1. One that argues for a cause; a supporter or defender
2. One that pleads in another’s behalf; an intercessor
3. A lawyer.
Many years ago, on a long and lonely highway in North Carolina outside of Charlotte, I had an unfortunate meeting with a county sheriff. You see, the audio book I was listening to was so good that I forgot to pay attention to that little needle on my speedometer that tells you how fast your vehicle is going. The sheriff didn’t forget to pay attention. In fact, all of his attention was on me! (And my shiny black Pontiac Fiero) After a very cordial but brief conversation with the nice policeman, I was given a sheet of paper with his autograph and told that I would have to appear in court in about one and a half months – in a little town four hours away from my home.
When I finally returned home, I debated on what to do. I could just plead guilty, pay the hefty fine – all through the mail or I could hire a local lawyer to go to trial in my place and plead my case. Since I was in North Carolina, I knew that southern justice worked a little differently than it does anywhere else. I knew that most of the lawyers knew the judges and that with a wink and a nod (and selecting the same lawyer the sheriff’s office recommended), I could possibly get off with a lesser punishment. In fact, the lawyers fees plus the fine for “defective equipment” (my speedometer didn’t work properly) was less than if I had just paid the speeding fine. The big bonus was that that little incident didn’t end up on my insurance record.

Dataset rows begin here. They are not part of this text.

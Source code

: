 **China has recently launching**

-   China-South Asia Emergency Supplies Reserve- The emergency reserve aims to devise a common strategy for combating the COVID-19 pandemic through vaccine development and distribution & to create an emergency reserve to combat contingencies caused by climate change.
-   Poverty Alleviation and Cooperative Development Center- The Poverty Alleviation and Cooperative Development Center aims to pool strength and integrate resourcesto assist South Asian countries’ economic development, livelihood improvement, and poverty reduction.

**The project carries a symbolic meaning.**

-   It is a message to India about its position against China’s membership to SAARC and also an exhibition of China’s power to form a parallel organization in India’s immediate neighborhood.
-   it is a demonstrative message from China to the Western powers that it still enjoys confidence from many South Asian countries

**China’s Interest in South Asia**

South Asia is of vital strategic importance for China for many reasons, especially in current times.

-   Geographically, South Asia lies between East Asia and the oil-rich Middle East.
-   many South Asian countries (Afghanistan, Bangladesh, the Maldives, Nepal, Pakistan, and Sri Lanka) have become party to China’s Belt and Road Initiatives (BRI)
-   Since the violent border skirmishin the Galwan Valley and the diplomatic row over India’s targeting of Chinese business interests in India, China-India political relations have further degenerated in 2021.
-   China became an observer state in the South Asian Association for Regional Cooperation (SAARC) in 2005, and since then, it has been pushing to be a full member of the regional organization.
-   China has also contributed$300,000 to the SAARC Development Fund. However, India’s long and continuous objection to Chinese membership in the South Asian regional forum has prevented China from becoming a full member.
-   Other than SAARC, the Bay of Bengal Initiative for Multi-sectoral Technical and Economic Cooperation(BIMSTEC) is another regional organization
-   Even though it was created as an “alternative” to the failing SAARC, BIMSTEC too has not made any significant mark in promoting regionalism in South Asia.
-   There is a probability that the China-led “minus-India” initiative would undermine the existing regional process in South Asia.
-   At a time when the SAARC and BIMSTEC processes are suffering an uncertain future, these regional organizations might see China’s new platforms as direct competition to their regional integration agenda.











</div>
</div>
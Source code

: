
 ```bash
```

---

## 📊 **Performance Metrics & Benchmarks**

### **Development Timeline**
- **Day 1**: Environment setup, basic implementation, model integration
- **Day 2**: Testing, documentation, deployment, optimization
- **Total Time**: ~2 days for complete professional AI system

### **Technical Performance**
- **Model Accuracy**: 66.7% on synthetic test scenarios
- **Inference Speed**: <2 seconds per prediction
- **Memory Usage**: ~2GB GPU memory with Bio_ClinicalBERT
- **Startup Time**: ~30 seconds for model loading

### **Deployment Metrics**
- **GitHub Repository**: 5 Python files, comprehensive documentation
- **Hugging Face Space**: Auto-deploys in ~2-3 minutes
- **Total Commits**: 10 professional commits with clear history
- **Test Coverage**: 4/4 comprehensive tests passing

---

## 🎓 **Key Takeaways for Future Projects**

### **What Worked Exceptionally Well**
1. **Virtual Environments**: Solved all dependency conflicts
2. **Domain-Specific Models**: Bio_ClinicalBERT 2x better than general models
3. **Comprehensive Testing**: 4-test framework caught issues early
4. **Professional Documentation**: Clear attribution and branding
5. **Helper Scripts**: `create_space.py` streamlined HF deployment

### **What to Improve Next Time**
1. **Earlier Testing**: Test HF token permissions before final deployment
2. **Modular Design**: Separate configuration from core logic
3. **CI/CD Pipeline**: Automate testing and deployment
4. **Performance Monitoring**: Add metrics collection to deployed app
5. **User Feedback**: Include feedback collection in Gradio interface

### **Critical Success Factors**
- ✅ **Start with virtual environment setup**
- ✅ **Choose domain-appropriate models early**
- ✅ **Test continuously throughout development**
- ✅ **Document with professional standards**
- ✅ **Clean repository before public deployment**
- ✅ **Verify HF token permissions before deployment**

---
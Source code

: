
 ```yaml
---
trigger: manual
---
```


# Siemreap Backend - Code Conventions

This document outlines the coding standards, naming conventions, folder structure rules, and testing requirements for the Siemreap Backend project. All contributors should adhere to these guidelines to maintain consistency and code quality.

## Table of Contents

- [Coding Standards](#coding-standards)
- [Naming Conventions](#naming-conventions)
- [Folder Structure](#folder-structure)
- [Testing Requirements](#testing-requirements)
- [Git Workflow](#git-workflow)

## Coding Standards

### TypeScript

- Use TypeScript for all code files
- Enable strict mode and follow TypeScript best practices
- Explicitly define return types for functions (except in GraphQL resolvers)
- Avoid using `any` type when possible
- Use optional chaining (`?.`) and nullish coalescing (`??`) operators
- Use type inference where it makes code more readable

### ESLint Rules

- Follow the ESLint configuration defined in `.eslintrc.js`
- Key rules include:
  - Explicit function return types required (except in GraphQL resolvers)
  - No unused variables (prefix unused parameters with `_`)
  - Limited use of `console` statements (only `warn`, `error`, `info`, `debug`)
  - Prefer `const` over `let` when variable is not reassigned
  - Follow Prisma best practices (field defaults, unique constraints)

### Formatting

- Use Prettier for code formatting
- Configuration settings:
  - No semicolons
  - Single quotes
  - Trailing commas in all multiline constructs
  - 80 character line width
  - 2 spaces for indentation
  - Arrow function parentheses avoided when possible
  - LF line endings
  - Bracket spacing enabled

That was one of the few times I have ever had to use a lawyer. He was my advocate in this case. Because he could stand up for me in court, I didn’t have to make the long trip again. As nice as he was, I hope to never have to use his services again!
We also have an advocate in our daily lives. In John 14:16-17, Jesus says, “And I will ask the Father and he will give you another Counselor to be with you forever – The Sprit of Truth [Holy Spirit].” The Greek that has been translated here as counselor is the word “Paraclete“. Paraclete comes from the Greek word meaning “one who consoles” or “one who intercedes on our behalf”. Some versions translate this as advocate. Some might ask, “if we are Christians and can talk to God directly, then why do we need an advocate? Can’t we just ask for forgiveness ourselves?” In 1 John 2:1, we read that the one who will speak to the Father in our defense is Jesus the Righteous One [or Holy Spirit as our other counselor]. In God’s court, the defender must be, and is, sinless.
I’m glad my advocate knows the judge!